US stocks tumbled sharply overnight, together with bond yields as markets saw Fed’s dovish turn as being not dovish enough. Dollar also rebounded. At least, Fed isn’t pausing yet after yesterday’s rate hike. In particular, Fed maintained in the statement that “some further gradual increases” in federal funds rate will be consistent with sustaining the expansion and keeping inflation near target. Fed Chair Jerome Powell, while admitting that global growth is “softening”, also said “policy does not need to be accommodative” as the US economy continues to perform well.
After initial recovery, DOW resumed recent decline and hit as low as 23162.64 before closing at 23323.66, down -1.49%. S&P 500 dropped -1.54% while NASDAQ dropped -2.17%. As long as 24057.34 resistance holds, the medium term corrective fall from 26951.81 will extend to 38.2% of 15450.56 (2016 low) to 26951.81 (2018 high) at 22558.33 before completion.

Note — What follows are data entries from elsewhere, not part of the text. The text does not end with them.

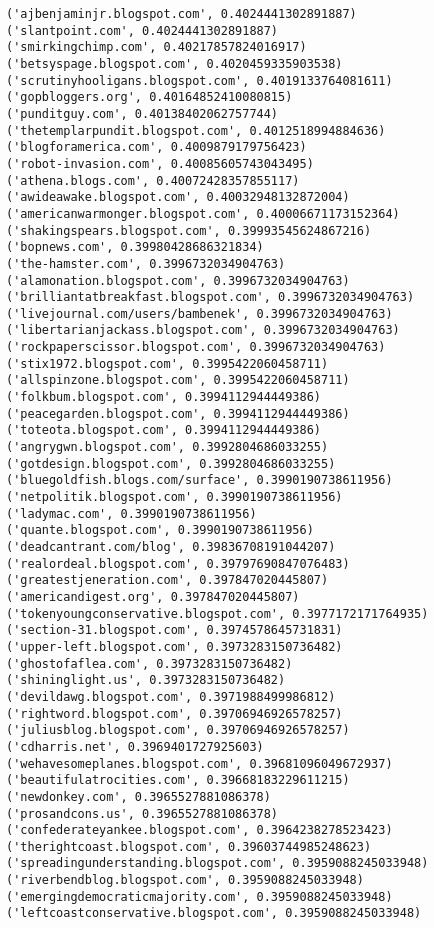 \documentclass[11pt]{article}
\begin{document}
\begin{Verbatim}[commandchars=\\\{\}]
('ajbenjaminjr.blogspot.com', 0.4024441302891887)
('slantpoint.com', 0.4024441302891887)
('smirkingchimp.com', 0.40217857824016917)
('betsyspage.blogspot.com', 0.4020459335903538)
('scrutinyhooligans.blogspot.com', 0.4019133764081611)
('gopbloggers.org', 0.40164852410080815)
('punditguy.com', 0.40138402062757744)
('thetemplarpundit.blogspot.com', 0.4012518994884636)
('blogforamerica.com', 0.4009879179756423)
('robot-invasion.com', 0.40085605743043495)
('athena.blogs.com', 0.40072428357855117)
('awideawake.blogspot.com', 0.40032948132872004)
('americanwarmonger.blogspot.com', 0.40006671173152364)
('shakingspears.blogspot.com', 0.39993545624867216)
('bopnews.com', 0.39980428686321834)
('the-hamster.com', 0.3996732034904763)
('alamonation.blogspot.com', 0.3996732034904763)
('brilliantatbreakfast.blogspot.com', 0.3996732034904763)
('livejournal.com/users/bambenek', 0.3996732034904763)
('libertarianjackass.blogspot.com', 0.3996732034904763)
('rockpaperscissor.blogspot.com', 0.3996732034904763)
('stix1972.blogspot.com', 0.3995422060458711)
('allspinzone.blogspot.com', 0.3995422060458711)
('folkbum.blogspot.com', 0.3994112944449386)
('peacegarden.blogspot.com', 0.3994112944449386)
('toteota.blogspot.com', 0.3994112944449386)
('angrygwn.blogspot.com', 0.3992804686033255)
('gotdesign.blogspot.com', 0.3992804686033255)
('bluegoldfish.blogs.com/surface', 0.3990190738611956)
('netpolitik.blogspot.com', 0.3990190738611956)
('ladymac.com', 0.3990190738611956)
('quante.blogspot.com', 0.3990190738611956)
('deadcantrant.com/blog', 0.39836708191044207)
('realordeal.blogspot.com', 0.39797690847076483)
('greatestjeneration.com', 0.397847020445807)
('americandigest.org', 0.397847020445807)
('tokenyoungconservative.blogspot.com', 0.3977172171764935)
('section-31.blogspot.com', 0.3974578645731831)
('upper-left.blogspot.com', 0.3973283150736482)
('ghostofaflea.com', 0.3973283150736482)
('shininglight.us', 0.3973283150736482)
('devildawg.blogspot.com', 0.3971988499986812)
('rightword.blogspot.com', 0.39706946926578257)
('juliusblog.blogspot.com', 0.39706946926578257)
('cdharris.net', 0.3969401727925603)
('wehavesomeplanes.blogspot.com', 0.39681096049672937)
('beautifulatrocities.com', 0.39668183229611215)
('newdonkey.com', 0.3965527881086378)
('prosandcons.us', 0.3965527881086378)
('confederateyankee.blogspot.com', 0.3964238278523423)
('therightcoast.blogspot.com', 0.39603744985248623)
('spreadingunderstanding.blogspot.com', 0.3959088245033948)
('riverbendblog.blogspot.com', 0.3959088245033948)
('emergingdemocraticmajority.com', 0.3959088245033948)
('leftcoastconservative.blogspot.com', 0.3959088245033948)

\end{Verbatim}
\end{document}
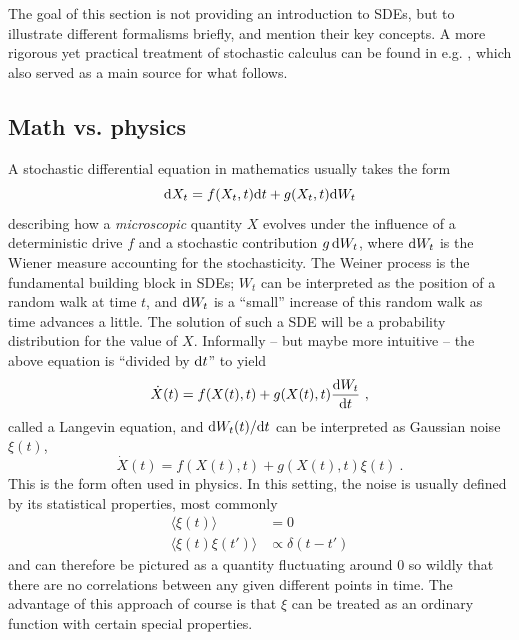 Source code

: The goal of this section is not providing an introduction to SDEs, but to illustrate different formalisms briefly, and mention their key concepts. A more rigorous yet practical treatment of stochastic calculus can be found in e.g. \cite{sde}, which also served as a main source for what follows.


\subsection{Math vs. physics}
\label{sec:math vs physics}

A stochastic differential equation in mathematics usually takes the form
%
\begin{equation}
	\label{eqn:sde}
	\mathrm{d} X_t = f(X_t,t) \mathrm{d} t + g(X_t,t) \mathrm{d} W_t
\end{equation}
%
describing how a \emph{microscopic} quantity \(X\) evolves under the influence of a deterministic drive \(f\) and a stochastic contribution \(g\,\mathrm{d} W_t\), where \(\mathrm{d} W_t\) is the Wiener measure accounting for the stochasticity. The Weiner process is the fundamental building block in SDEs; \(W_t\) can be interpreted as the position of a random walk at time \(t\), and \(\mathrm{d} W_t\) is a ``small'' increase of this random walk as time advances a little. The solution of such a SDE will be a probability distribution for the value of \(X\).
Informally -- but maybe more intuitive -- the above equation is ``divided by \(\mathrm{d} t\)'' to yield
%
\begin{equation}
	\dot X(t) = f(X(t),t) + g(X(t),t)\frac{\mathrm{d} W_t}{\mathrm{d} t} ~,
\end{equation}
%
called a Langevin equation, and \(\mathrm{d} W_t(t)/\mathrm{d} t\) can be interpreted as Gaussian noise \(\xi(t)\),
\begin{equation}
	\dot X(t) = f(X(t),t) + g(X(t),t)\xi(t)~.
\end{equation}
%
This is the form often used in physics. In this setting, the noise is usually defined by its statistical properties, most commonly
\begin{align}
	\langle\xi(t)\rangle &= 0 \\
	\langle\xi(t)\xi(t')\rangle &\propto \delta(t-t')
\end{align}
%
and can therefore be pictured as a quantity fluctuating around \(0\) so wildly that there are no correlations between any given different points in time. The advantage of this approach of course is that \(\xi\) can be treated as an ordinary function with certain special properties.


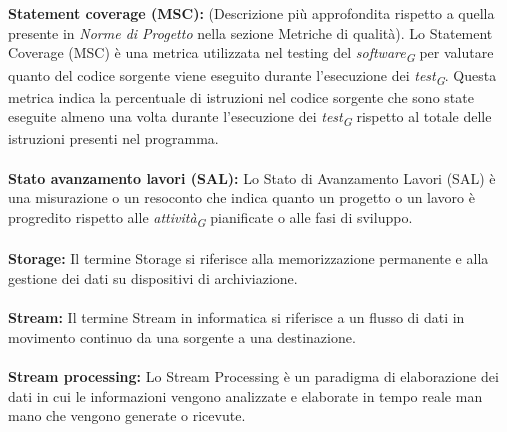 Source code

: \documentclass{article}
\begin{document}
\\
\\
\textbf{Statement coverage (MSC):} (Descrizione più approfondita rispetto a quella presente in \textit{Norme di Progetto} nella sezione Metriche di qualità). Lo Statement Coverage (MSC) è una metrica utilizzata nel testing del \textit{software}\textsubscript{\textit{G}} per valutare quanto del codice sorgente viene eseguito durante l'esecuzione dei \textit{test}\textsubscript{\textit{G}}.
Questa metrica indica la percentuale di istruzioni nel codice sorgente che sono state eseguite almeno una volta durante l'esecuzione dei \textit{test}\textsubscript{\textit{G}} rispetto al totale delle istruzioni presenti nel programma. 
\\
\\
\textbf{Stato avanzamento lavori (SAL):} Lo Stato di Avanzamento Lavori (SAL) è una misurazione o un resoconto che indica quanto un progetto o un lavoro è progredito rispetto alle \textit{attività}\textsubscript{\textit{G}} pianificate o alle fasi di sviluppo.
\\
\\
\textbf{Storage:} Il termine Storage si riferisce alla memorizzazione permanente e alla gestione dei dati su dispositivi di archiviazione.
\\
\\
\textbf{Stream:} Il termine Stream in informatica si riferisce a un flusso di dati in movimento continuo da una sorgente a una destinazione.
\\
\\
\textbf{Stream processing:} Lo Stream Processing è un paradigma di elaborazione dei dati in cui le informazioni vengono analizzate e elaborate in tempo reale man mano che vengono generate o ricevute.
\pagebreak
\end{document}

US treasury yields tumbled sharply, specially at the long end. 10-year yield dropped -0.047 to 2.778. 30-year yield dropped -0.064 to 3.015, and it’s now risking 3% handle. More importantly, yield curve flattened further and it’s now inverted from 1-year (2.648) to 5-year (2.622).
Dollar is so far mixed for the week, up versus commodity currencies by down against others.